Enderts Beach Abstract, Del Norte Coast Redwoods State Park, California

And what is the nature of that experimentation? It starts with finding something interesting. That’s the “seeing” that I mentioned at the heart of this post, and it’s at least 90% of the effort. The rest is easy–determining the settings that apply to render the scene the way you want it rendered. And for that, the technicals for my images don’t mean a thing.

Tenaya Creek Reflections, Yosemite National Park, California

Responses

  1. I agree that tech info means little. Sometimes it helps me think about how I might manage a shot differently than I usually do. That is always a creative plus. All that aside, I am moved by the images in this post, and inspired. Thanks.

  2. The relevance of technical information likely is a function of the distance the viewer has traveled along the photographic journey; it’s probably the whole enchilada for beginners. I haven’t read Thom Hogan’s piece, however.

    • That’s distinctly possible, that less experienced photographers are more desirous of this information. I still think, however, that such desire is misplaced, as I don’t knowing the specifics will do them much, if any, good and may have the tendency to inflate the importance of technical information relative to other considerations that (I think) hold more value.

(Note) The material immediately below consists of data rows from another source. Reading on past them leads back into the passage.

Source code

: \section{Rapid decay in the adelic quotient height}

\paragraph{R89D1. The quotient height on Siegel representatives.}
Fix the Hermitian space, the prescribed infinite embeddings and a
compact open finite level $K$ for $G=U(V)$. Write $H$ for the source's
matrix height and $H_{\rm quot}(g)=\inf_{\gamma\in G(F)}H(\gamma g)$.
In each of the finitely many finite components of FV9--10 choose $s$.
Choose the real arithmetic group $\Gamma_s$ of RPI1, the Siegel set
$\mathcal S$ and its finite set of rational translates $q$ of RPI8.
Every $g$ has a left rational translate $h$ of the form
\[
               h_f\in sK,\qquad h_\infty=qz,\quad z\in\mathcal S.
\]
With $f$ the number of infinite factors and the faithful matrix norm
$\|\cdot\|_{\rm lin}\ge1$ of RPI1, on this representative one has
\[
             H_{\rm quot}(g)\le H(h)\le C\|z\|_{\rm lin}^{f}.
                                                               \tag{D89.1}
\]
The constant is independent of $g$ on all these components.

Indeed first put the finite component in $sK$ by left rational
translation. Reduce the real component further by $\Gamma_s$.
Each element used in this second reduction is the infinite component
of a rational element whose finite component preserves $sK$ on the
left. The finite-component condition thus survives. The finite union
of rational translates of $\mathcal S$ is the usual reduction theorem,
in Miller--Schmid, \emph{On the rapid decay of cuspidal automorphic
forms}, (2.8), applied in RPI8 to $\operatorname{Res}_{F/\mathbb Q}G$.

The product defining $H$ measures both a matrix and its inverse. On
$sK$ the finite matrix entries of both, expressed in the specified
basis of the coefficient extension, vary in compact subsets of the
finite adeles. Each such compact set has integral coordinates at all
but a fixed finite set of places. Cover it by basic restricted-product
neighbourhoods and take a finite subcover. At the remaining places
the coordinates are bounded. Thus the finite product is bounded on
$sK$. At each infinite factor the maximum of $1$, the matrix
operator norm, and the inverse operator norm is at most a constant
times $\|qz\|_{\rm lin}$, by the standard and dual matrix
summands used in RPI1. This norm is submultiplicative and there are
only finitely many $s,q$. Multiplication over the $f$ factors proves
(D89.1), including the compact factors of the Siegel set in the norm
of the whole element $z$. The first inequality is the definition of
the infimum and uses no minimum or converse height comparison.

  3. Such gorgeous images, Kerry, and such wise words raising fundamental questions. There are similar situations in the other arts – famous guitarists are always asked what strings they use on their guitar, etc. When I was first starting to explore the world through my SLR in the 80’s, I bought “The Art of Seeing” published by The Kodak Workshop Series. Although there was technical advice, the real takeaway was to really look and see possibilities, which is of course what you are addressing here. Fortunately, your words from this blog are always in my head when I’m shooting, reminding me to look more deeply – thank you for sharing your insights so generously with the rest of us.

    • Thanks very much, Lynn. To the extent that you’re finding something of value in my blatherings, it’s highly gratifying to know.

  4. The main time I mention technical details in my posts is when I show two pictures together that I took with very different settings, for example moving water recorded at 1/4 of a second and the same water caught at 1/2000 of a second. I’ve always thought it strange that some photo magazines will include even the brand of tripod the photographer used, as if what the camera sat on could make any difference to the resulting picture. You might as well tell us what brand of shoes the photographer was wearing at the time.

    • Good point about the side-by-sides. In that context, knowledge of the settings would be genuinely useful.

      I completely agree with your statement about (for instance) including the tripod brand (or the brand of the tripod head–something else I occasionally see referenced) in a photo mag caption. That’s just plain silly.